Но если некоторые митрополиты не расположены были поддерживать жизненную энергию соборного начала, то имели также свои мотивы к уклонению от соборов и некоторые епископы. Миновав ту причину, которая выставляется самими епископами, т. е. трудность путешествия, укажем на то, что епископы на соборах ограничивали не только митрополита, но и друг друга. Правда, неисправный епископ, и уклонившись от участия на соборе, должен был ожидать неприятной визитации митрополита, но этой визитации могло и не быть. И то несомненно, что на правонарушения со стороны епископов можно было найти суд и управу и не на соборе, а у самого митрополита. Однако соборный, открытый суд был в состоянии вскрывать большее количество правонарушений, чем митрополичий закрытый суд. Митрополит считался с отдельными жалобами; на соборе по поводу этих жалоб можно было ожидать указаний на аналогичные, хотя и не столь выдающиеся факты-проступки, и частные факты получали значение характеристики общего состояния епархии в данное время.

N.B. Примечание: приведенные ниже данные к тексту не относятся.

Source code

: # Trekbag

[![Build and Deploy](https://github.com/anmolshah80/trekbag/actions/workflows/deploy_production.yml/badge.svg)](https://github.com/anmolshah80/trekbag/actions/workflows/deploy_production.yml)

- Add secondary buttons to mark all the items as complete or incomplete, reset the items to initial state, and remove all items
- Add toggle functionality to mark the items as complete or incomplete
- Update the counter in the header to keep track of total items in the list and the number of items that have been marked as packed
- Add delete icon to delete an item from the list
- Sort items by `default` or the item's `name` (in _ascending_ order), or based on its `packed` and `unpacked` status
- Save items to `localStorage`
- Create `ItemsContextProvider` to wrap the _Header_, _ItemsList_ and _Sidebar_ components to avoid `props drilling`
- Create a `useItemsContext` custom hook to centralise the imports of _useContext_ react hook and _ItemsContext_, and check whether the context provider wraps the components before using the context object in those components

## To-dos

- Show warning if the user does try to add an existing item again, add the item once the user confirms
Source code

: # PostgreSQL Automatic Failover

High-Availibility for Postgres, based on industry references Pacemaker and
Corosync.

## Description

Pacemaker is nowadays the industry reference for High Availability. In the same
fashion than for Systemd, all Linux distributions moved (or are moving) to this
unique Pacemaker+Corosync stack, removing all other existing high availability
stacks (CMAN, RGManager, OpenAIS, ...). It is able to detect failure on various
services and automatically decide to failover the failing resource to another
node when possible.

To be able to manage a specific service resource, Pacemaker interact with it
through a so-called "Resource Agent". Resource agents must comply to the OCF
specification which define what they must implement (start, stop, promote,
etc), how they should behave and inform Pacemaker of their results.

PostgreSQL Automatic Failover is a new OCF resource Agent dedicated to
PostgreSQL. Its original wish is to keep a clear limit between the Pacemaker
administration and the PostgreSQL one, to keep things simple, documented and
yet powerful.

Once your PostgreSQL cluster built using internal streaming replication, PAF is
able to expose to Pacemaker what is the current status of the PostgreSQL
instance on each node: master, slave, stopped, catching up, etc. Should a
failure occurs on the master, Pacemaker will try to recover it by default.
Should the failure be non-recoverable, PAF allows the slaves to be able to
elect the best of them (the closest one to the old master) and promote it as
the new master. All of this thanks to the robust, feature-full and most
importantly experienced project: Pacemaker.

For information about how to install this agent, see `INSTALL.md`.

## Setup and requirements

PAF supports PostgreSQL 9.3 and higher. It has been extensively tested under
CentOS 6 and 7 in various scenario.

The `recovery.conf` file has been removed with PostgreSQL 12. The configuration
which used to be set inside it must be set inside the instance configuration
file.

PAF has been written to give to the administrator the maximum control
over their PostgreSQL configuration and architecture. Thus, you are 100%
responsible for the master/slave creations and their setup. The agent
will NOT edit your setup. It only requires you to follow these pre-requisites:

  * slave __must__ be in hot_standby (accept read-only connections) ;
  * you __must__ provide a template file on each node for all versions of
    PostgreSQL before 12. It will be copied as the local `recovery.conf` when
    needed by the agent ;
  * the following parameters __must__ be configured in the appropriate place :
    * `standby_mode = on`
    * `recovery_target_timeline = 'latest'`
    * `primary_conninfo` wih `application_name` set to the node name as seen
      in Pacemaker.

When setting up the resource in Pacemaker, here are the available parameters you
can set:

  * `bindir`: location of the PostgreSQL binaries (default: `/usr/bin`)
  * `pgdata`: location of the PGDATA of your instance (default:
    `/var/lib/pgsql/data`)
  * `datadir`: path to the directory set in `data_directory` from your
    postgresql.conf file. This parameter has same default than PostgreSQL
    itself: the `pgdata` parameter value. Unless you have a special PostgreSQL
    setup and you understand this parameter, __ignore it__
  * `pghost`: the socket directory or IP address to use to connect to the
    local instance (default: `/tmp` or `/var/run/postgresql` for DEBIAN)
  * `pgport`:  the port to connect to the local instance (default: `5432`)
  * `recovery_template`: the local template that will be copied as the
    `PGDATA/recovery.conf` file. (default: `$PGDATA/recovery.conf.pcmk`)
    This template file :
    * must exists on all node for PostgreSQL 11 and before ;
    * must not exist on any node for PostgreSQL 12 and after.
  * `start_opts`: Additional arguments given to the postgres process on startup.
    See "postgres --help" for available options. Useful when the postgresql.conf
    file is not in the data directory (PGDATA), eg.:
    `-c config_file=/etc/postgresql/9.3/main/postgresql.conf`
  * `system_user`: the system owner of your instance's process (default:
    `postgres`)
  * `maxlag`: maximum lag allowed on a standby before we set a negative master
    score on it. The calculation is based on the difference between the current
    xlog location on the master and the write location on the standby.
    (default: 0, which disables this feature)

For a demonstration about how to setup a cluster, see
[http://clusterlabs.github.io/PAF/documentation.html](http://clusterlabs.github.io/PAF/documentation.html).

Если были побуждения не противиться успехам (дальнейшим) централизации, то одним из важных следствий успехов, этим началом уже достигнутых, было то, что епископы чувствовали свою слабость для самостоятельного действования и в случае нужды — борьбы с центральной властью митрополита. На сильном всегда практическим смыслом западе на Сердикском соборе (пр. 6 [4]) было решено не ставить епископов в малых городках, чтобы таким образом не умалить авторитета их сана (aut in vico aliquo, aut in modica civitate, cui sufficit unus presbyter, ne vilescat nomen episcopi et auctoritas61))· Это практическое мероприятие не применялось на востоке. Здесь мы встречаем множество епископов. Например, в Асии (по карте в Atlas sacer Wiltsch'a, около 10300 кв. верст = несколько меньше Ломжинской губернии) было 43 епископии, а в Лидии (около 16700 кв. верст = несколько более Карской области, так что Асия и Лидия вместе = Тульской губернии) — 25. Многочисленность — не всегда показатель силы. При таком множестве епископов действительным авторитетом мог пользоваться митрополит, без соизволения которого иногда епископы-суффраганы и шагу ступить не решались. Это сказалось и на Халкидонском соборе. Когда 22 октября 451 г. проект ве-роизложения был одобрен, послышались голоса: "митрополиты пусть немедленно подпишут". А епископы Египта, где централизация достигла своего зенита, не только монофиситствующие, но и православные, указывая на существующий в египетском округе обычай — "не делать ничего такого без указания и мнения архиепископа", наотрез отказались подписать томос Льва до избрания архиепископа александрийского (преемника Диоскору), и просили дать им отсрочку, "чтобы мы, по древнему обычаю, последовали его (архиепископа) мнению", и собор вынужден был дать эту отсрочку.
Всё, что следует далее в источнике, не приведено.